Simple interface to Unihan database for Node.js. Created for use on HanziPal & available on NPM
This library comes with:
- The simple to use node.js module for query Unihan data
- An SQLite3 database populated with data from the Unihan database
- Perl/bash scripts to generate said database, should you wish to update it, etc
var cjk_unihan = require("cjk-unihan");
// Query a single field for a specified character
cjk_unihan.get("我", "kTotalStrokes", function(err, result){
console.log("Single field lookup all done:", result);
// Single field lookup all done: 7
});
// Get all available information about a character
cjk_unihan.get("我", function(err, result){
console.log("Full lookup all done:", result);
// Full lookup all done: { character: '我',
// SUnicode: '62.3',
// kIRGKangXi: '0412.010',
// ...
// ...
// }
});
cd parser
# parser/data should contain a file which contains all the concatenated files downloaded from http://www.unicode.org/Public/UCD/latest/
# This file should be sorted by the first column, otherwise shit will break.
perl parse.pl < data/Unihan.sorted.txt > unihan.parsed
# Then we run the shell script to recreate the database file
create_db.sh
After this we should be set to go. Ideally I will wrap this all up in some simple package that will download the latest copy from the web and automate all this fiddling around
- Tidy up database generation scripts
- Automate download, concatenation, sorting of downloaded unihan txt files
- Tests would be nice. Real ones and such
- Tidy up the format of some data stored (Should currently be a 1:1 dump of the Unihan data)

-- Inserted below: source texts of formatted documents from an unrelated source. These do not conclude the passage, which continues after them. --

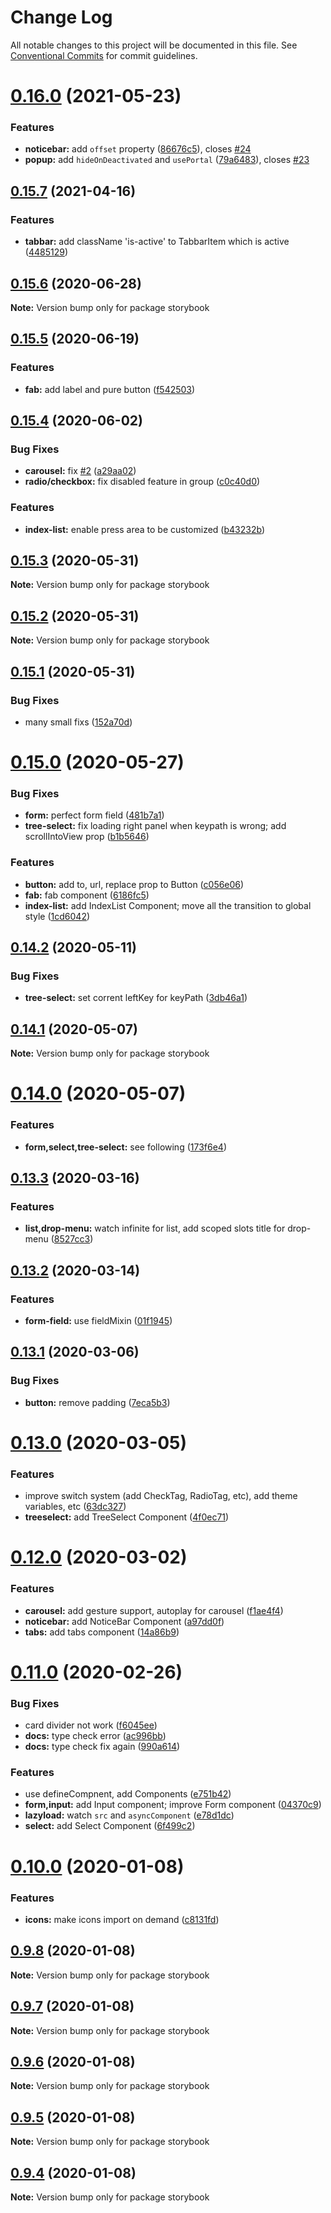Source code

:# Change Log

All notable changes to this project will be documented in this file.
See [Conventional Commits](https://conventionalcommits.org) for commit guidelines.

# [0.16.0](https://github.com/jeffwcx/ohu-mobile/compare/storybook@0.15.7...storybook@0.16.0) (2021-05-23)


### Features

* **noticebar:** add `offset` property ([86676c5](https://github.com/jeffwcx/ohu-mobile/commit/86676c523bf4e33f1ba8039f6e6da965820205aa)), closes [#24](https://github.com/jeffwcx/ohu-mobile/issues/24)
* **popup:** add `hideOnDeactivated` and `usePortal` ([79a6483](https://github.com/jeffwcx/ohu-mobile/commit/79a6483bd9be9d99569b3a6769f1767710714b9f)), closes [#23](https://github.com/jeffwcx/ohu-mobile/issues/23)





## [0.15.7](https://github.com/jeffwcx/ohu-mobile/compare/storybook@0.15.6...storybook@0.15.7) (2021-04-16)


### Features

* **tabbar:** add className 'is-active' to TabbarItem which is active ([4485129](https://github.com/jeffwcx/ohu-mobile/commit/4485129f442783d888ec1a75bc410825cde1f045))





## [0.15.6](https://github.com/jeffwcx/ohu-mobile/compare/storybook@0.15.5...storybook@0.15.6) (2020-06-28)

**Note:** Version bump only for package storybook





## [0.15.5](https://github.com/jeffwcx/ohu-mobile/compare/storybook@0.15.4...storybook@0.15.5) (2020-06-19)


### Features

* **fab:** add label and pure button ([f542503](https://github.com/jeffwcx/ohu-mobile/commit/f54250302f533806a85058ea200b09d48e56af00))





## [0.15.4](https://github.com/jeffwcx/ohu-mobile/compare/storybook@0.15.3...storybook@0.15.4) (2020-06-02)


### Bug Fixes

* **carousel:** fix [#2](https://github.com/jeffwcx/ohu-mobile/issues/2) ([a29aa02](https://github.com/jeffwcx/ohu-mobile/commit/a29aa022e37b35840eb39d8532141327ff294165))
* **radio/checkbox:** fix disabled feature in group ([c0c40d0](https://github.com/jeffwcx/ohu-mobile/commit/c0c40d0939ba6f331c5f0d76053cd8479f2a3248))


### Features

* **index-list:** enable press area to be customized ([b43232b](https://github.com/jeffwcx/ohu-mobile/commit/b43232b111102e1b6487b15d805ddf8a93d493ef))





## [0.15.3](https://github.com/jeffwcx/ohu-mobile/compare/storybook@0.15.2...storybook@0.15.3) (2020-05-31)

**Note:** Version bump only for package storybook





## [0.15.2](https://github.com/jeffwcx/ohu-mobile/compare/storybook@0.15.1...storybook@0.15.2) (2020-05-31)

**Note:** Version bump only for package storybook





## [0.15.1](https://github.com/jeffwcx/ohu-mobile/compare/storybook@0.15.0...storybook@0.15.1) (2020-05-31)


### Bug Fixes

* many small fixs ([152a70d](https://github.com/jeffwcx/ohu-mobile/commit/152a70d80d377b036d48db1cb5763990784066bd))





# [0.15.0](https://github.com/jeffwcx/ohu-mobile/compare/storybook@0.14.2...storybook@0.15.0) (2020-05-27)


### Bug Fixes

* **form:** perfect form field ([481b7a1](https://github.com/jeffwcx/ohu-mobile/commit/481b7a1a59a36d920dac63ea83bda1a578a0e4bc))
* **tree-select:** fix loading right panel when keypath is wrong; add scrollIntoView prop ([b1b5646](https://github.com/jeffwcx/ohu-mobile/commit/b1b5646a552a58632823e2dcadc9aa4b9b988996))


### Features

* **button:** add to, url, replace prop to Button ([c056e06](https://github.com/jeffwcx/ohu-mobile/commit/c056e0636315ac9d2f04f16514366d2691a961ba))
* **fab:** fab component ([6186fc5](https://github.com/jeffwcx/ohu-mobile/commit/6186fc55164853c3b0c29d88335799d60e261843))
* **index-list:** add IndexList Component; move all the transition to global style ([1cd6042](https://github.com/jeffwcx/ohu-mobile/commit/1cd60427c2df9cf3e713e384cd08d86f6227437d))





## [0.14.2](https://github.com/jeffwcx/ohu-mobile/compare/storybook@0.14.1...storybook@0.14.2) (2020-05-11)


### Bug Fixes

* **tree-select:** set corrent leftKey for keyPath ([3db46a1](https://github.com/jeffwcx/ohu-mobile/commit/3db46a128413fb0540bd26bd14a45b8326b2c5d3))





## [0.14.1](https://github.com/jeffwcx/ohu-mobile/compare/storybook@0.14.0...storybook@0.14.1) (2020-05-07)

**Note:** Version bump only for package storybook





# [0.14.0](https://github.com/jeffwcx/ohu-mobile/compare/storybook@0.13.3...storybook@0.14.0) (2020-05-07)


### Features

* **form,select,tree-select:** see following ([173f6e4](https://github.com/jeffwcx/ohu-mobile/commit/173f6e417baa6f255c064108da989a2d6f61066c))





## [0.13.3](https://github.com/jeffwcx/ohu-mobile/compare/storybook@0.13.2...storybook@0.13.3) (2020-03-16)


### Features

* **list,drop-menu:** watch infinite for list, add scoped slots title for drop-menu ([8527cc3](https://github.com/jeffwcx/ohu-mobile/commit/8527cc3f4bab9a34273f11b05453af1b3b075c40))





## [0.13.2](https://github.com/jeffwcx/ohu-mobile/compare/storybook@0.13.1...storybook@0.13.2) (2020-03-14)


### Features

* **form-field:** use fieldMixin ([01f1945](https://github.com/jeffwcx/ohu-mobile/commit/01f19454f2b27661b4fdee120e9cc5d6c39f1180))





## [0.13.1](https://github.com/jeffwcx/ohu-mobile/compare/storybook@0.13.0...storybook@0.13.1) (2020-03-06)


### Bug Fixes

* **button:** remove padding ([7eca5b3](https://github.com/jeffwcx/ohu-mobile/commit/7eca5b30f9e0237545bbdfb4d7331da91fd831cc))





# [0.13.0](https://github.com/jeffwcx/ohu-mobile/compare/storybook@0.12.0...storybook@0.13.0) (2020-03-05)


### Features

* improve switch system (add CheckTag, RadioTag, etc), add theme variables, etc ([63dc327](https://github.com/jeffwcx/ohu-mobile/commit/63dc327e11bf3cd052632220f5d60aeb6baf9bd8))
* **treeselect:** add TreeSelect Component ([4f0ec71](https://github.com/jeffwcx/ohu-mobile/commit/4f0ec71d0ef7cd6aa6060f8cde8d385acaa3dbf9))





# [0.12.0](https://github.com/jeffwcx/ohu-mobile/compare/storybook@0.11.0...storybook@0.12.0) (2020-03-02)


### Features

* **carousel:** add gesture support, autoplay for carousel ([f1ae4f4](https://github.com/jeffwcx/ohu-mobile/commit/f1ae4f461baa8a230d8fe8dea6e9d8295938e0c7))
* **noticebar:** add NoticeBar Component ([a97dd0f](https://github.com/jeffwcx/ohu-mobile/commit/a97dd0fd68d5b4210ad96600713dc4dbe2b1db7d))
* **tabs:** add tabs component ([14a86b9](https://github.com/jeffwcx/ohu-mobile/commit/14a86b9a3fd3ae2a9dc3a21f44757c49799d4b31))





# [0.11.0](https://github.com/jeffwcx/ohu-mobile/compare/storybook@0.10.0...storybook@0.11.0) (2020-02-26)


### Bug Fixes

* card divider not work ([f6045ee](https://github.com/jeffwcx/ohu-mobile/commit/f6045ee182b62482e8609f78236f3985d0dbebdd))
* **docs:** type check error ([ac996bb](https://github.com/jeffwcx/ohu-mobile/commit/ac996bbbd135de46c5b8c812914e63968ab154d2))
* **docs:** type check fix again ([990a614](https://github.com/jeffwcx/ohu-mobile/commit/990a61459e13831e48003bf91a4d3b108397bdd3))


### Features

* use defineCompnent, add Components ([e751b42](https://github.com/jeffwcx/ohu-mobile/commit/e751b4202d79add1a59a1a85917080e67cc264ae))
* **form,input:** add Input component; improve Form component ([04370c9](https://github.com/jeffwcx/ohu-mobile/commit/04370c9c042b2fa1840237dc11026a092f06bd9c))
* **lazyload:** watch `src` and `asyncComponent` ([e78d1dc](https://github.com/jeffwcx/ohu-mobile/commit/e78d1dc13c5480ea30537b73cb3d84a780bc4270))
* **select:** add Select Component ([6f499c2](https://github.com/jeffwcx/ohu-mobile/commit/6f499c25cd00d771d8a3aa459b021d8b3930582e))





# [0.10.0](https://github.com/jeffwcx/ohu-mobile/compare/storybook@0.9.8...storybook@0.10.0) (2020-01-08)


### Features

* **icons:** make icons import on demand ([c8131fd](https://github.com/jeffwcx/ohu-mobile/commit/c8131fd47a4975d5ac1f4f17fc4092c0c8eeedc8))





## [0.9.8](https://github.com/jeffwcx/ohu-mobile/compare/storybook@0.9.7...storybook@0.9.8) (2020-01-08)

**Note:** Version bump only for package storybook





## [0.9.7](https://github.com/jeffwcx/ohu-mobile/compare/storybook@0.9.6...storybook@0.9.7) (2020-01-08)

**Note:** Version bump only for package storybook





## [0.9.6](https://github.com/jeffwcx/ohu-mobile/compare/storybook@0.9.5...storybook@0.9.6) (2020-01-08)

**Note:** Version bump only for package storybook





## [0.9.5](https://github.com/jeffwcx/ohu-mobile/compare/storybook@0.9.4...storybook@0.9.5) (2020-01-08)

**Note:** Version bump only for package storybook





## [0.9.4](https://github.com/jeffwcx/ohu-mobile/compare/storybook@0.9.3...storybook@0.9.4) (2020-01-08)

**Note:** Version bump only for package storybook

- ie, kHanyuPinyin should probably return an array of monosyllabic pronunciations, the rest of this field can be ignored when inserting to database
- etc etc
It's very early days here. I'm sure there was another module that I used to use for this purpose, but I can't find it for the life of me so here this is. I expect the API calls to remain much the same as I work on this - it's a simple wrapper around a database to 'get' certain information, and doesn't need to do anything more.
The data returned however will be tidied up, change, prodded, poked, tweaked and modified until I am happier with it. If this happens I will increment version numbers accordingly, but I thought I'd add the Buyer Beware sticker before putting this out in the world.